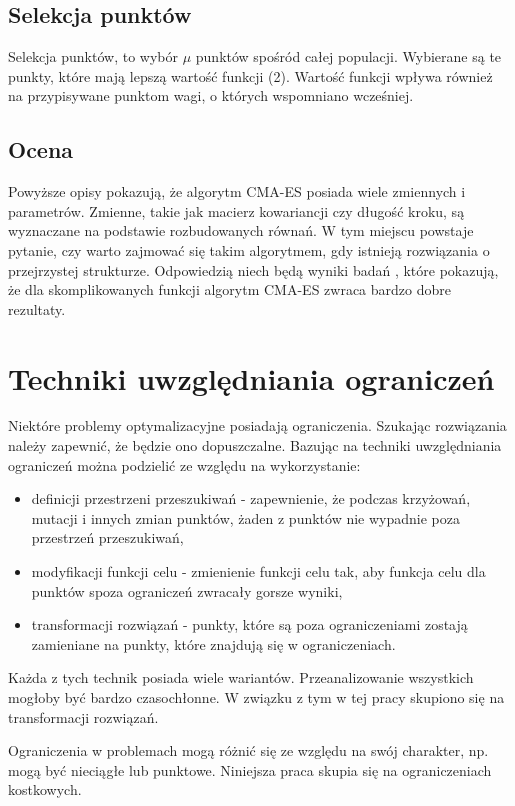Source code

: \documentclass{mini}
\begin{document}
\subsection{Selekcja punktów} \label{selekcjapunktow}
Selekcja punktów, to wybór $\mu$ punktów spośród całej populacji. Wybierane są te punkty, które mają lepszą wartość funkcji (2). Wartość funkcji wpływa również na przypisywane punktom wagi, o których wspomniano wcześniej.

\subsection{Ocena}
Powyższe opisy pokazują, że algorytm CMA-ES posiada wiele zmiennych i parametrów. Zmienne, takie jak macierz kowariancji czy długość kroku, są wyznaczane na podstawie rozbudowanych równań. W tym miejscu powstaje pytanie, czy warto zajmować się takim algorytmem, gdy istnieją rozwiązania o przejrzystej strukturze. Odpowiedzią niech będą wyniki badań \cite{bbob}, które pokazują, że dla skomplikowanych funkcji algorytm CMA-ES zwraca bardzo dobre rezultaty.

\pagebreak

\section{Techniki uwzględniania ograniczeń} \label{technikiogr}
Niektóre problemy optymalizacyjne posiadają ograniczenia. Szukając rozwiązania należy zapewnić, że będzie ono dopuszczalne. Bazując na \cite{wyklady} techniki uwzględniania ograniczeń można podzielić ze względu na wykorzystanie:
\begin{itemize}[noitemsep]
\item definicji przestrzeni przeszukiwań - zapewnienie, że podczas krzyżowań, mutacji i innych zmian punktów, żaden z punktów nie wypadnie poza przestrzeń przeszukiwań,
\item modyfikacji funkcji celu - zmienienie funkcji celu tak, aby funkcja celu dla punktów spoza ograniczeń zwracały gorsze wyniki,
\item transformacji rozwiązań - punkty, które są poza ograniczeniami zostają zamieniane na punkty, które znajdują się w ograniczeniach.
\end{itemize}

Każda z tych technik posiada wiele wariantów. Przeanalizowanie wszystkich mogłoby być bardzo czasochłonne. W związku z tym w tej pracy skupiono się na transformacji rozwiązań.

Ograniczenia w problemach mogą różnić się ze względu na swój charakter, np. mogą być nieciągłe lub punktowe. Niniejsza praca skupia się na ograniczeniach kostkowych.
\end{document}
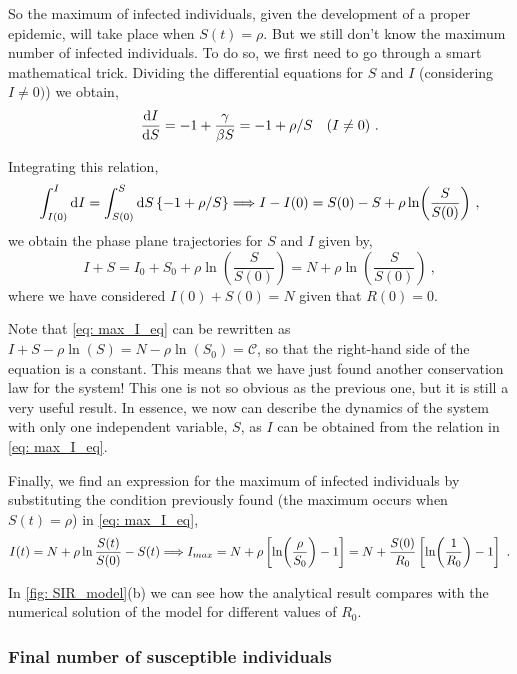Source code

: So the maximum of infected individuals, given the development of a proper
epidemic, will take place when $S(t)=\rho$. But we still don't know the
maximum number of infected individuals. To do so, we first need to go through
a smart mathematical trick. Dividing the differential equations for $S$ and $I$
(considering $I\neq0)$) we obtain,
\begin{equation*}
  \frac{\mathrm{d} I}{\mathrm{d} S}=-1+\frac{\gamma}{\beta S}=-1+\rho/S \quad (I\neq0) \
  .
\end{equation*}

Integrating this relation,
\begin{equation*}
  \int_{I(0)}^{I}\mathrm{d} I=\int_{S(0)}^S\mathrm{d} S \left\{-1 + \rho/S\right\} \Longrightarrow
  I-I(0)=S(0)-S+\rho\ln(\frac{S}{S(0)}) \ ,
\end{equation*}
we obtain the phase plane trajectories for $S$ and $I$ given by,
\begin{equation}\label{eq: max_I_eq}
  I+S=I_0+S_0+\rho\ln(\frac{S}{S(0)})=N+\rho\ln(\frac{S}{S(0)}) \ ,
\end{equation}
where we have considered $I(0)+S(0)=N$ given that $R(0)=0$.

Note that \cref{eq: max_I_eq} can be rewritten as
$I+S-\rho\ln(S)=N-\rho\ln(S_0)=\mathcal{C}$, so that the right-hand side of the
equation is a constant. This means that we have just found another conservation
law for the system! This one is not so obvious as the previous one, but it is
still a very useful result. In essence, we now can describe the dynamics of the
system with only one independent variable, $S$, as $I$ can be obtained from the
relation in \cref{eq: max_I_eq}.

Finally, we find an expression for the maximum of infected individuals by
substituting the condition previously found (the maximum occurs when
$S(t)=\rho$)
in \cref{eq:  max_I_eq},
\begin{equation}
  I(t)=N+\rho\ln{\frac{S(t)}{S(0)}}-S(t) \Longrightarrow
  I_{max}=N+\rho\claudator{\ln(\frac{\rho}{S_0}) -
    1}=N+\frac{S(0)}{R_0}\claudator{\ln(\frac{1}{R_0}) - 1} \ .
\end{equation}

In \cref{fig: SIR_model}(b) we can see how the analytical result compares with
the numerical solution of the model for different values of $R_0$.

\subsubsection*{Final number of susceptible individuals}

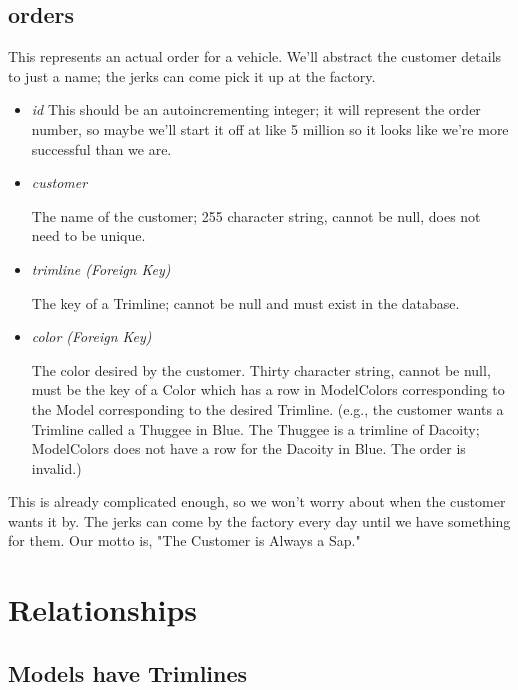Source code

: \documentclass[11pt,letterpaper,oneside]{amsart}
\begin{document}
\subsection*{orders}

This represents an actual order for a vehicle.  We'll abstract the customer details to just a name; the jerks can come pick it up at the factory.

\begin{itemize}

\item \emph{id}
	This should be an autoincrementing integer; it will represent the order number, so maybe we'll start it off at like 5 million so it looks like we're more successful than we are.

\item \emph{customer}

	The name of the customer; 255 character string, cannot be null, does not need to be unique.
	
\item \emph{trimline (Foreign Key)}
	
	The key of a Trimline; cannot be null and must exist in the database.
	
\item \emph{color (Foreign Key)}

	The color desired by the customer.  Thirty character string, cannot be null, must be the key of a Color which has a row in ModelColors corresponding to the Model corresponding to the desired Trimline.  (e.g., the customer wants a Trimline called a Thuggee in Blue.  The Thuggee is a trimline of Dacoity; ModelColors does not have a row for the Dacoity in Blue.  The order is invalid.)
	
\end{itemize}

This is already complicated enough, so we won't worry about when the customer wants it by.  The jerks can come by the factory every day until we have something for them.  Our motto is, "The Customer is Always a Sap."

\section*{Relationships}

\subsection*{Models have Trimlines}
\end{document}
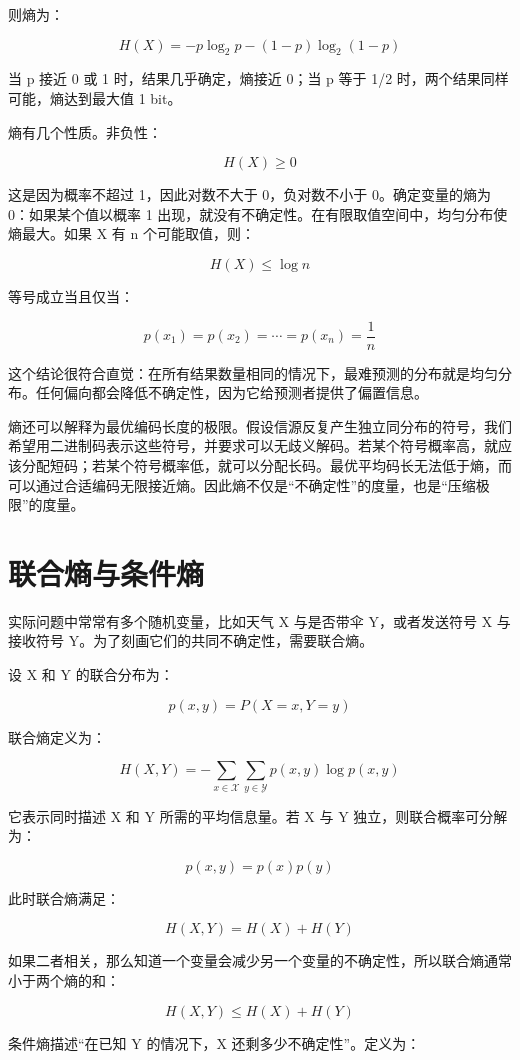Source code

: 则熵为：

\[
H(X)=-p\log_2 p-(1-p)\log_2(1-p)
\]

当 p 接近 0 或 1 时，结果几乎确定，熵接近 0；当 p 等于 1/2 时，两个结果同样可能，熵达到最大值 1 bit。

熵有几个性质。非负性：

\[
H(X)\ge 0
\]

这是因为概率不超过 1，因此对数不大于 0，负对数不小于 0。确定变量的熵为 0：如果某个值以概率 1 出现，就没有不确定性。在有限取值空间中，均匀分布使熵最大。如果 X 有 n 个可能取值，则：

\[
H(X)\le \log n
\]

等号成立当且仅当：

\[
p(x_1)=p(x_2)=\cdots=p(x_n)=\frac{1}{n}
\]

这个结论很符合直觉：在所有结果数量相同的情况下，最难预测的分布就是均匀分布。任何偏向都会降低不确定性，因为它给预测者提供了偏置信息。

熵还可以解释为最优编码长度的极限。假设信源反复产生独立同分布的符号，我们希望用二进制码表示这些符号，并要求可以无歧义解码。若某个符号概率高，就应该分配短码；若某个符号概率低，就可以分配长码。最优平均码长无法低于熵，而可以通过合适编码无限接近熵。因此熵不仅是“不确定性”的度量，也是“压缩极限”的度量。

\section{联合熵与条件熵}

实际问题中常常有多个随机变量，比如天气 X 与是否带伞 Y，或者发送符号 X 与接收符号 Y。为了刻画它们的共同不确定性，需要联合熵。

设 X 和 Y 的联合分布为：

\[
p(x,y)=P(X=x,Y=y)
\]

联合熵定义为：

\[
H(X,Y)=-\sum_{x\in\mathcal{X}}\sum_{y\in\mathcal{Y}}p(x,y)\log p(x,y)
\]

它表示同时描述 X 和 Y 所需的平均信息量。若 X 与 Y 独立，则联合概率可分解为：

\[
p(x,y)=p(x)p(y)
\]

此时联合熵满足：

\[
H(X,Y)=H(X)+H(Y)
\]

如果二者相关，那么知道一个变量会减少另一个变量的不确定性，所以联合熵通常小于两个熵的和：

\[
H(X,Y)\le H(X)+H(Y)
\]

条件熵描述“在已知 Y 的情况下，X 还剩多少不确定性”。定义为：

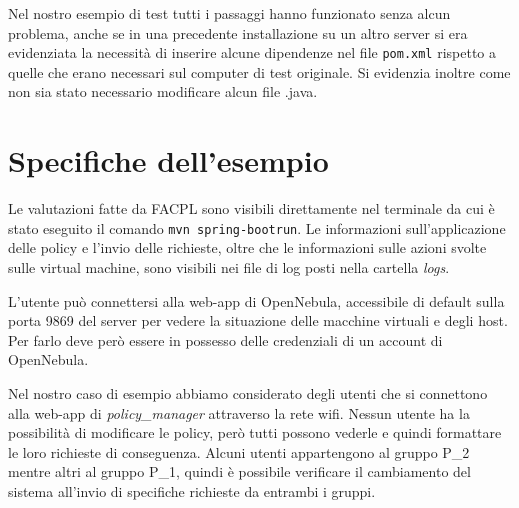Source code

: Nel nostro esempio di test tutti i passaggi hanno funzionato senza alcun problema, anche se in una precedente installazione su un altro server si era evidenziata la necessità di inserire alcune dipendenze nel file \texttt{pom.xml} rispetto a quelle che erano necessari sul computer di test originale. Si evidenzia inoltre come non sia stato necessario modificare alcun file .java.

\section{Specifiche dell'esempio}
Le valutazioni fatte da FACPL sono visibili direttamente nel terminale da cui è stato eseguito il comando \texttt{mvn spring-boot\:run}. Le informazioni sull'applicazione delle policy e l'invio delle richieste, oltre che le informazioni sulle azioni svolte sulle virtual machine, sono visibili nei file di log posti nella cartella \emph{logs}.\par
L'utente può connettersi alla web-app di OpenNebula, accessibile di default sulla porta 9869 del server per vedere la situazione delle macchine virtuali e degli host. Per farlo deve però essere in possesso delle credenziali di un account di OpenNebula.\par
Nel nostro caso di esempio abbiamo considerato degli utenti che si connettono alla web-app di \emph{policy\_manager} attraverso la rete wifi. Nessun utente ha la possibilità di modificare le policy, però tutti possono vederle e quindi formattare le loro richieste di conseguenza. Alcuni utenti appartengono al gruppo P\_2 mentre altri al gruppo P\_1, quindi è possibile verificare il cambiamento del sistema all'invio di specifiche richieste da entrambi i gruppi.

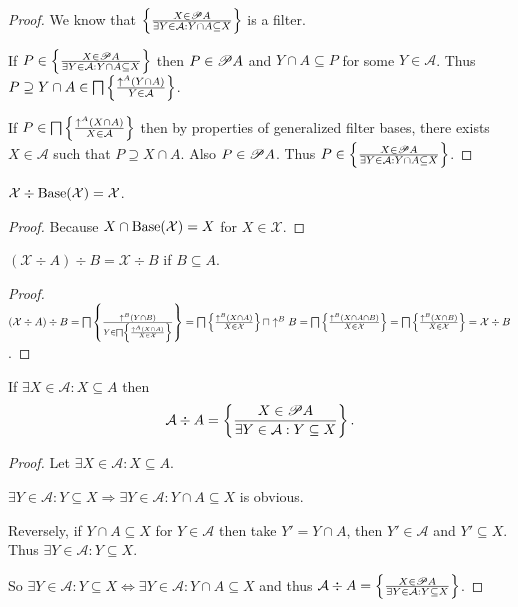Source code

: \begin{proof}
We know that $\left\{ \frac{ X \in \mathscr{P} A }{\exists Y \in \mathcal{A} : Y\cap A \subseteq X }\right\}$ is a filter.

If $P \in \left\{ \frac{ X \in \mathscr{P} A }{ \exists Y
\in \mathcal{A} : Y\cap A \subseteq X }\right\}$ then $P \in \mathscr{P} A$ and $Y\cap A
\subseteq P$ for some $Y \in \mathcal{A}$. Thus $P \supseteq Y \cap A \in
\bigsqcap \left\{ \frac{ \uparrow^A  (Y \cap A) }{ Y \in \mathcal{A} }\right\}$.

If $P \in \bigsqcap \left\{ \frac{ \uparrow^A  (X \cap A) }{
X \in \mathcal{A} }\right\}$ then by properties of generalized filter bases,
there exists $X \in \mathcal{A}$ such that $P \supseteq X \cap A$. Also $P \in
\mathscr{P} A$. Thus $P \in \left\{ \frac{ X \in \mathscr{P} A
}{ \exists Y \in \mathcal{A} : Y\cap A \subseteq X }\right\}$.
\end{proof}

\begin{prop}\label{rebase-itself}
$\mathcal{X}\div\operatorname{Base}(\mathcal{X}) = \mathcal{X}$.
\end{prop}

\begin{proof}
Because $X\cap\operatorname{Base}(\mathcal{X}) = X$ for
$X\in\mathcal{X}$.
\end{proof}

\begin{prop}\label{double-rebase}
  $(\mathcal{X} \div A) \div B = \mathcal{X} \div B$ if $B \subseteq A$.
\end{prop}

\begin{proof}
  $(\mathcal{X} \div A) \div B = \bigsqcap \left\{ \frac{ \uparrow^B  (Y \cap B)
  }{ Y \in \bigsqcap \left\{ \frac{ \uparrow^A  (X \cap A)}{X \in \mathcal{X} }\right\} \mathcal{} }\right\} =
  \bigsqcap \left\{ \frac{ \uparrow^B  (X \cap A) }{ X \in
  \mathcal{X} }\right\} \sqcap \uparrow^B B =
  \bigsqcap \left\{ \frac{ \uparrow^B  (X
  \cap A \cap B) }{ X \in \mathcal{X} }\right\} =
  \bigsqcap \left\{ \frac{ \uparrow^B  (X
  \cap B) }{ X \in \mathcal{X} }\right\} =
  \mathcal{X} \div B$.
\end{proof}

\begin{prop}
If $\exists X\in\mathcal{A}:X\subseteq A$ then
\[
\mathcal{A}\div A=\left\{ \frac{X\in\mathscr{P} A}{\exists Y\in\mathcal{A}:Y\subseteq X}\right\}.
\]
\end{prop}

\begin{proof}
Let $\exists X\in\mathcal{A}:X\subseteq A$.

$\exists Y\in\mathcal{A}:Y\subseteq X \Rightarrow \exists Y\in\mathcal{A}:Y\cap A\subseteq X$ is obvious.

Reversely, if $Y\cap A\subseteq X$ for $Y\in\mathcal{A}$ then take $Y'=Y\cap A$, then $Y'\in\mathcal{A} $ and $Y'\subseteq X$.
Thus $\exists Y\in\mathcal{A}:Y\subseteq X$.

So $\exists Y\in\mathcal{A}:Y\subseteq X \Leftrightarrow \exists Y\in\mathcal{A}:Y\cap A\subseteq X$ and thus
$\mathcal{A}\div A=\left\{ \frac{X\in\mathscr{P} A}{\exists Y\in\mathcal{A}:Y\subseteq X}\right\}$.
\end{proof}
++++++++++++++++++++
WHAT IS REQUIRED>
Once you have found every line above holding the word "given", copy those lines.

SOLUTION>
: So the maximum of infected individuals, given the development of a proper
we obtain the phase plane trajectories for $S$ and $I$ given by,
where we have considered $I(0)+S(0)=N$ given that $R(0)=0$.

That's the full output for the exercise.